WHAT YOU HAVE TO DO:
I'd like the number of lines in the material below that include the word "moves", written with no other text.

+ + + + +

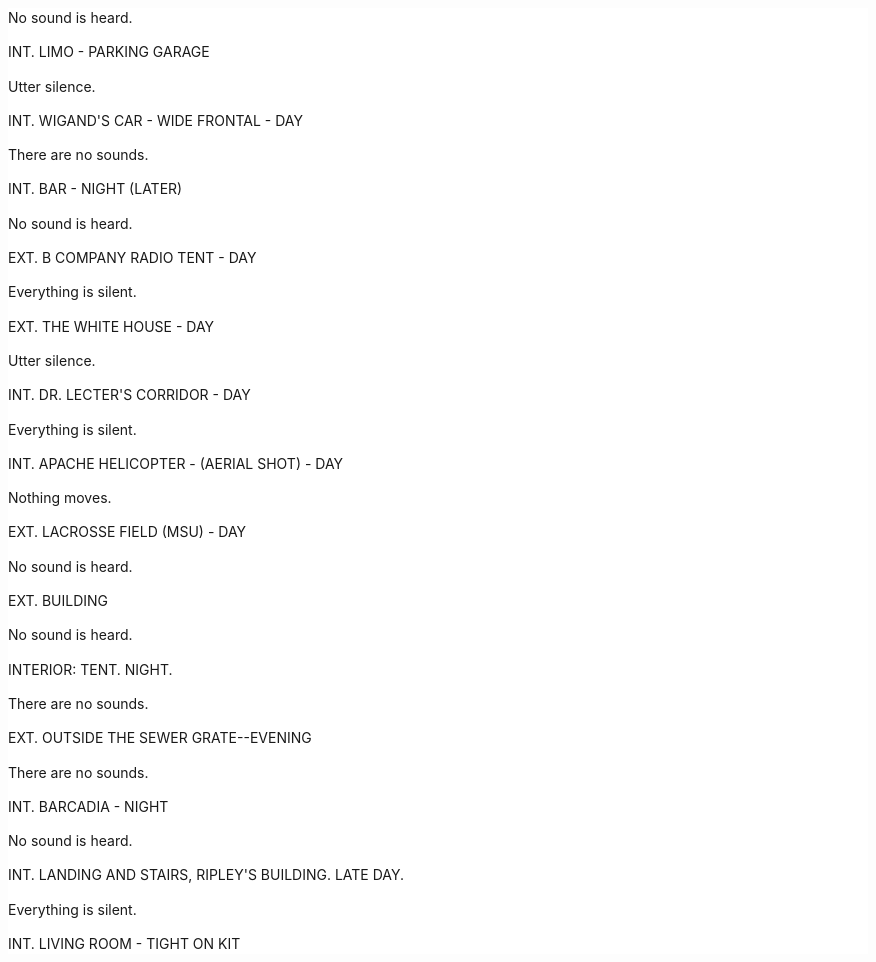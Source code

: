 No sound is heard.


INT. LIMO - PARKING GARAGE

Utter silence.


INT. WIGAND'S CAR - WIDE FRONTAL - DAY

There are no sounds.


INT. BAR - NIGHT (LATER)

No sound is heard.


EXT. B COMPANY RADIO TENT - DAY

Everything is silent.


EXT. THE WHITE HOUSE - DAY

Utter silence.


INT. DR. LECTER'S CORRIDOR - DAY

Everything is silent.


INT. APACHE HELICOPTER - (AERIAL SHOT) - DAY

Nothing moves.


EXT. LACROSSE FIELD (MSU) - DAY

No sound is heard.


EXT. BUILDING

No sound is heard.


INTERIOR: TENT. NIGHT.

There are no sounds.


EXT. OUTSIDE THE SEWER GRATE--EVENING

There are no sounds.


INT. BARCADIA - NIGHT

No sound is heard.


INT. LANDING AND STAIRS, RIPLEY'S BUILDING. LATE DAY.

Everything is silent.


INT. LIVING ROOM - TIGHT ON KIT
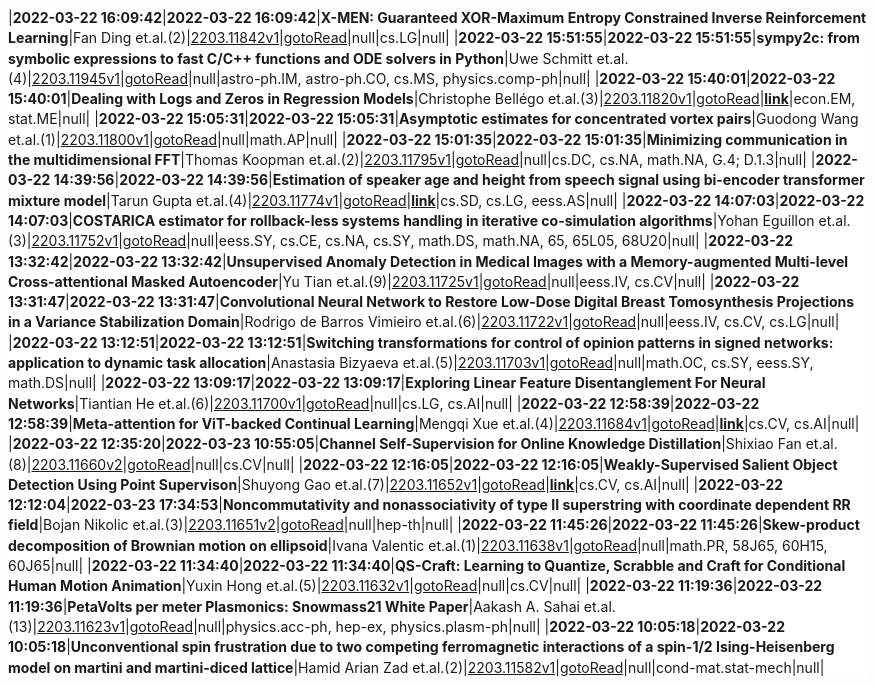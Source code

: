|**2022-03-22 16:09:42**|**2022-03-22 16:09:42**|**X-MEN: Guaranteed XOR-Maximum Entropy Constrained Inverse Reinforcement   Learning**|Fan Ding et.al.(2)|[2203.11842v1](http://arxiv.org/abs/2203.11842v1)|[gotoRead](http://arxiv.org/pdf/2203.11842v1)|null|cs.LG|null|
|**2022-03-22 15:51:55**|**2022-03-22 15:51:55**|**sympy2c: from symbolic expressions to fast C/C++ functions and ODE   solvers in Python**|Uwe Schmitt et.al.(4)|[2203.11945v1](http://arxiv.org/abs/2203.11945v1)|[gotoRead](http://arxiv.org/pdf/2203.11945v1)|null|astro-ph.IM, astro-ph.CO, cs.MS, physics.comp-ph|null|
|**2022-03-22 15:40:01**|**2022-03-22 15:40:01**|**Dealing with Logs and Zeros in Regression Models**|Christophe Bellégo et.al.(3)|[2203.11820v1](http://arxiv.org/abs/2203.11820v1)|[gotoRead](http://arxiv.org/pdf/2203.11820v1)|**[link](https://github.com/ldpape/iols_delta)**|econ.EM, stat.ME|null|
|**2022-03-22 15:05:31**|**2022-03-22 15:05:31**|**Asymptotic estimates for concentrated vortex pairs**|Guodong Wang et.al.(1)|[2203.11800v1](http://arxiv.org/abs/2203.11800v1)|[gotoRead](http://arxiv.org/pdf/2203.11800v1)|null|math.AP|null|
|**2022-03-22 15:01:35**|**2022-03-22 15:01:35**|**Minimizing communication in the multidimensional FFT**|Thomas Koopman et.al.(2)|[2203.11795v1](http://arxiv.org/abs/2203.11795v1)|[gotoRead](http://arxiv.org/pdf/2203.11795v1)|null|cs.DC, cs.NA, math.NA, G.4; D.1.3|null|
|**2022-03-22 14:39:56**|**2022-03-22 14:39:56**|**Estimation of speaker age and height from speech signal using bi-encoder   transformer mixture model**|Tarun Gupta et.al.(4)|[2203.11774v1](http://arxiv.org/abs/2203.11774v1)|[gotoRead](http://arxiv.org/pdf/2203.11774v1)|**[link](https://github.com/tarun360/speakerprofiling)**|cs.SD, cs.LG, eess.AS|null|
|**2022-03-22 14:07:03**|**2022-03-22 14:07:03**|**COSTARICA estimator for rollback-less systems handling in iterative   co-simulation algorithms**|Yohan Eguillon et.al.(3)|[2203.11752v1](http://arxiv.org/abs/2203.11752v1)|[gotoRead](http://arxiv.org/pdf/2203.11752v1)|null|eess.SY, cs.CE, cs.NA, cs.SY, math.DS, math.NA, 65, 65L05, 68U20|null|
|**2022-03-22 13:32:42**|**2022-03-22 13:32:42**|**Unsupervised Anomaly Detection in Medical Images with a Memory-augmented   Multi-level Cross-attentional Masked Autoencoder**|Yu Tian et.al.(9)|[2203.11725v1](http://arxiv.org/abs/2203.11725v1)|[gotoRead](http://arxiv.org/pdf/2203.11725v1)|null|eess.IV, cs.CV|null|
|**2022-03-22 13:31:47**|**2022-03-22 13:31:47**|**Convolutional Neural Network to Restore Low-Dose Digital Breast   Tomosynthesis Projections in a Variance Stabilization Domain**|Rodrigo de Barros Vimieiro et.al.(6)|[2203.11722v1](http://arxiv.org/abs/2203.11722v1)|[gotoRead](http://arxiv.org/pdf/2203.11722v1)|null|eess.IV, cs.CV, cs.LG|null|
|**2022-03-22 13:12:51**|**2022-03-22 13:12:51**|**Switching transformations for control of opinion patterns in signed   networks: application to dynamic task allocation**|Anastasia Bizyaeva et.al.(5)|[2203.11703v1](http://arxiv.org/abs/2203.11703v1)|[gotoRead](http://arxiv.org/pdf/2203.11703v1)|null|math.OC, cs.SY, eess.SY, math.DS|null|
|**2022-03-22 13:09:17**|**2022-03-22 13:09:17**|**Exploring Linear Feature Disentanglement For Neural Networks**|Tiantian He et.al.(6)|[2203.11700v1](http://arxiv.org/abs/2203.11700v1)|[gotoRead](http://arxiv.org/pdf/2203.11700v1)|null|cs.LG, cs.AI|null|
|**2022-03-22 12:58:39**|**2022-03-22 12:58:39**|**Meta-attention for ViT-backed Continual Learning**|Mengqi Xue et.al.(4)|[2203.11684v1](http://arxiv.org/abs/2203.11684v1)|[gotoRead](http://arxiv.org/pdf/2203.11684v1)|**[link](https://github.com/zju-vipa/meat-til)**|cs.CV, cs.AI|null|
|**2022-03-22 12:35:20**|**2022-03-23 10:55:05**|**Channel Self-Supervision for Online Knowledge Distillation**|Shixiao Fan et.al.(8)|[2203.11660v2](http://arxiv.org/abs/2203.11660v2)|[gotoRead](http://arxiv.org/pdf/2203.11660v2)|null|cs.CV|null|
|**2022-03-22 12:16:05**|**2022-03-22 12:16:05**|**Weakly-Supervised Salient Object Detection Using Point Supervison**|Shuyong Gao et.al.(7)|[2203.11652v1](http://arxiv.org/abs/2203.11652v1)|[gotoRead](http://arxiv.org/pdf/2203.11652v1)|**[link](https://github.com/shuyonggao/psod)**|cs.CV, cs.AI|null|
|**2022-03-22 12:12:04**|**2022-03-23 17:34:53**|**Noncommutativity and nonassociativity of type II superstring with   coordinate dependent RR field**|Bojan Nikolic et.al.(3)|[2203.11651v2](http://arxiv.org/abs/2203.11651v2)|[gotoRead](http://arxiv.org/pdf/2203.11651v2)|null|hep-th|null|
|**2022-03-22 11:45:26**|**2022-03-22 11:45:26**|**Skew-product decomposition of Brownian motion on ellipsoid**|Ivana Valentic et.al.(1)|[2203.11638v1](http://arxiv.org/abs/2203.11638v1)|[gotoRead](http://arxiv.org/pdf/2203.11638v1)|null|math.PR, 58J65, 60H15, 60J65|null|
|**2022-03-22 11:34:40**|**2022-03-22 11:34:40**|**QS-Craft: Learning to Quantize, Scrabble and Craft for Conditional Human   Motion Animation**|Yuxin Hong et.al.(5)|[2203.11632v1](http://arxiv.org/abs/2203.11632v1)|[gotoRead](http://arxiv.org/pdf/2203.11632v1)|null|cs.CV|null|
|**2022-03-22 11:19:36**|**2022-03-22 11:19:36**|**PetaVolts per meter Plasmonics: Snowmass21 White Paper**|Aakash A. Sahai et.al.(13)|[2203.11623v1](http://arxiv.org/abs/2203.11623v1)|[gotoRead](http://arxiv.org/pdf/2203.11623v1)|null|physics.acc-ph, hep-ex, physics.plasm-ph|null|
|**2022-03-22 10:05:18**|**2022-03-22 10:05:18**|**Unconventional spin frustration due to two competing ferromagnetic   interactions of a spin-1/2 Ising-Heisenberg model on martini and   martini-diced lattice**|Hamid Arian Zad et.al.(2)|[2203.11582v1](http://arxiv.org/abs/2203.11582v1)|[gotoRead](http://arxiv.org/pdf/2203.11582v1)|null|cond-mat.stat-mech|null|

+ + + + +

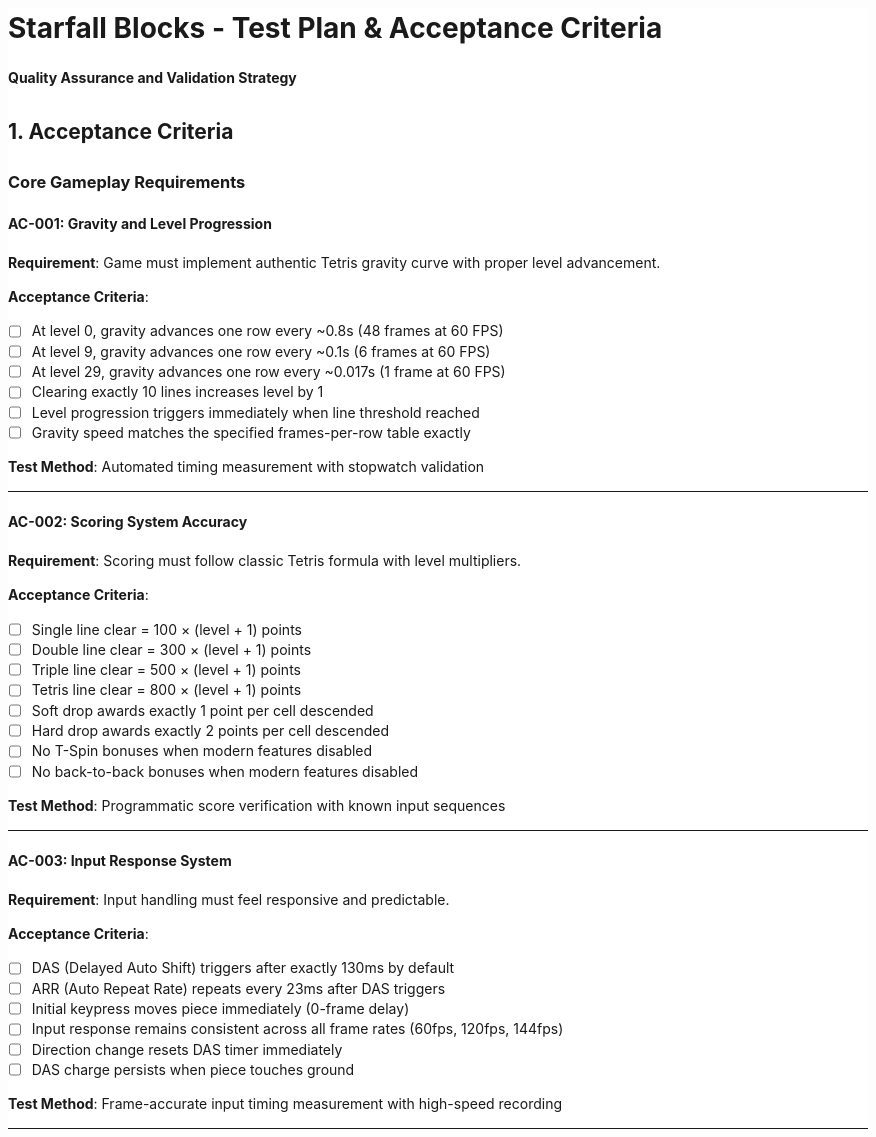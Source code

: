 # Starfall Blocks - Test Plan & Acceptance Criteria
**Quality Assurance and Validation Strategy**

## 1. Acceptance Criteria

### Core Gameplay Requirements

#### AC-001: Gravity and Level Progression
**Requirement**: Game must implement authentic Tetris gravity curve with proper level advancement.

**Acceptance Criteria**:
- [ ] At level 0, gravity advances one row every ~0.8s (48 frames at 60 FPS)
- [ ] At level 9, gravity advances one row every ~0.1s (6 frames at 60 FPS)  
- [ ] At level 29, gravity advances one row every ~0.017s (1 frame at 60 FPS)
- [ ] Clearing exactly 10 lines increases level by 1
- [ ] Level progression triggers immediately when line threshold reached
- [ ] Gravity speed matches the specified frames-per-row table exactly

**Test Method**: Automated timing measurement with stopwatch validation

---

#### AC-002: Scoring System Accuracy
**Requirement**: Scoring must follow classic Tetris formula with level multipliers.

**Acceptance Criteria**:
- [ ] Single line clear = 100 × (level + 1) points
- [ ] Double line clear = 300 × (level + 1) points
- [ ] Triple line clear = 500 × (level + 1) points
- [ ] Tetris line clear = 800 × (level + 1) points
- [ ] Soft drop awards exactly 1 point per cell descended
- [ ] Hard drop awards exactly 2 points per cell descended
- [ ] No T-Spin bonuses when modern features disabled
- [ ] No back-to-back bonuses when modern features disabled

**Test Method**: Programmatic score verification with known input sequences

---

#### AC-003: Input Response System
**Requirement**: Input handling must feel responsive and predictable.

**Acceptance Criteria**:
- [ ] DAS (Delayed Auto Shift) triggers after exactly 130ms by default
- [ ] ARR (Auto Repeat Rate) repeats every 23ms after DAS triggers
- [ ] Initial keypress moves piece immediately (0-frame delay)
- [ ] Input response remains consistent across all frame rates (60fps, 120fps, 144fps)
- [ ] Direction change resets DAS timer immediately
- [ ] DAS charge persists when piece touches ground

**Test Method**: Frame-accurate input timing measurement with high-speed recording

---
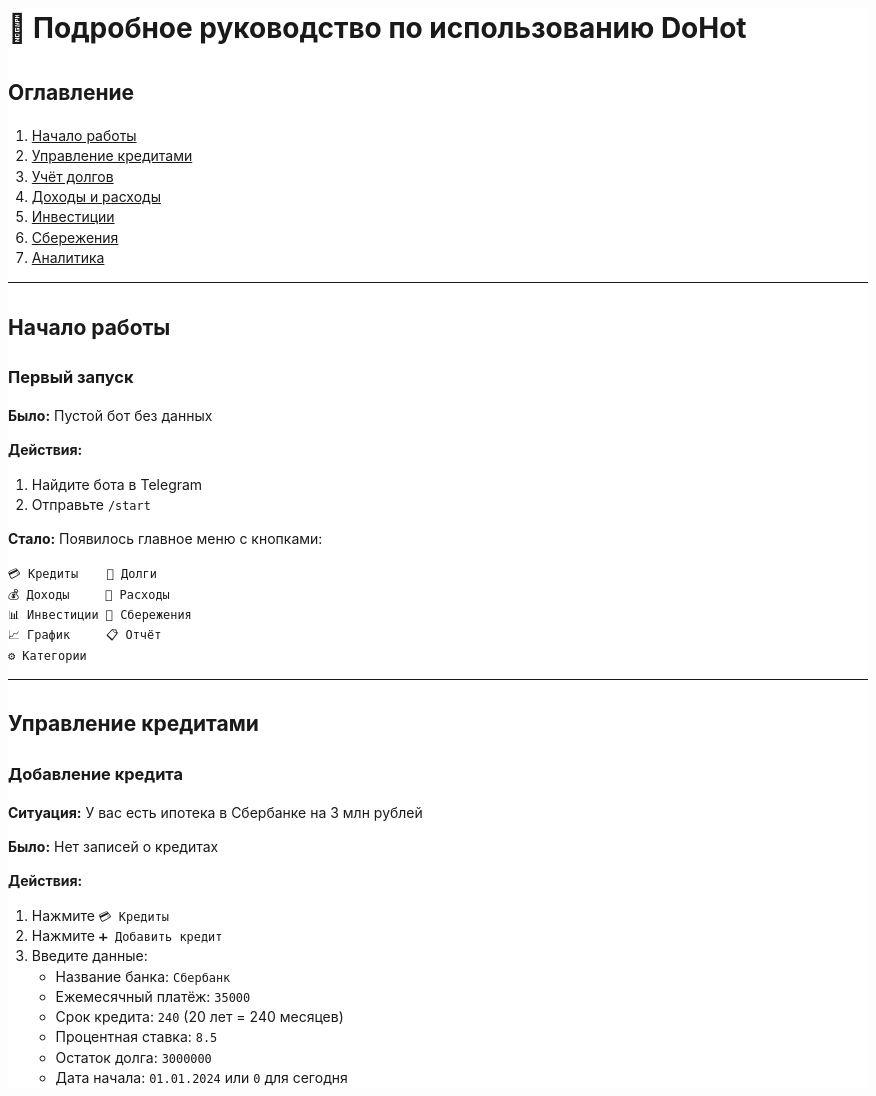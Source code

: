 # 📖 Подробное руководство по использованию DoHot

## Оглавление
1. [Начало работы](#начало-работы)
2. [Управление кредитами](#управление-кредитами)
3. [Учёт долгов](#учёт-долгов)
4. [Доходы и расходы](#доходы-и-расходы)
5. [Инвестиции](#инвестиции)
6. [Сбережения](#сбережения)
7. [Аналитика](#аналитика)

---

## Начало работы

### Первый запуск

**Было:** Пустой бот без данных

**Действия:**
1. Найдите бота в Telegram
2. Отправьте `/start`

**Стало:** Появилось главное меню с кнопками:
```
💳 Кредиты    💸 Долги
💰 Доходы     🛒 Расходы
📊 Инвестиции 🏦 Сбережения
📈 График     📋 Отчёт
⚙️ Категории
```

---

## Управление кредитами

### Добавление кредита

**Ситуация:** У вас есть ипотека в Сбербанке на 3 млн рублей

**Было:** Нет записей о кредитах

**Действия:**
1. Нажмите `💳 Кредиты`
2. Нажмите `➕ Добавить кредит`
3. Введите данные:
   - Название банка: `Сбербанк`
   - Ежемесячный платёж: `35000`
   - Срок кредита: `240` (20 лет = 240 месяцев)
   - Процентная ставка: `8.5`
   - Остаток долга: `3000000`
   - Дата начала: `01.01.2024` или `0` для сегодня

+ + + + +

RESULT OF THE TASK:
2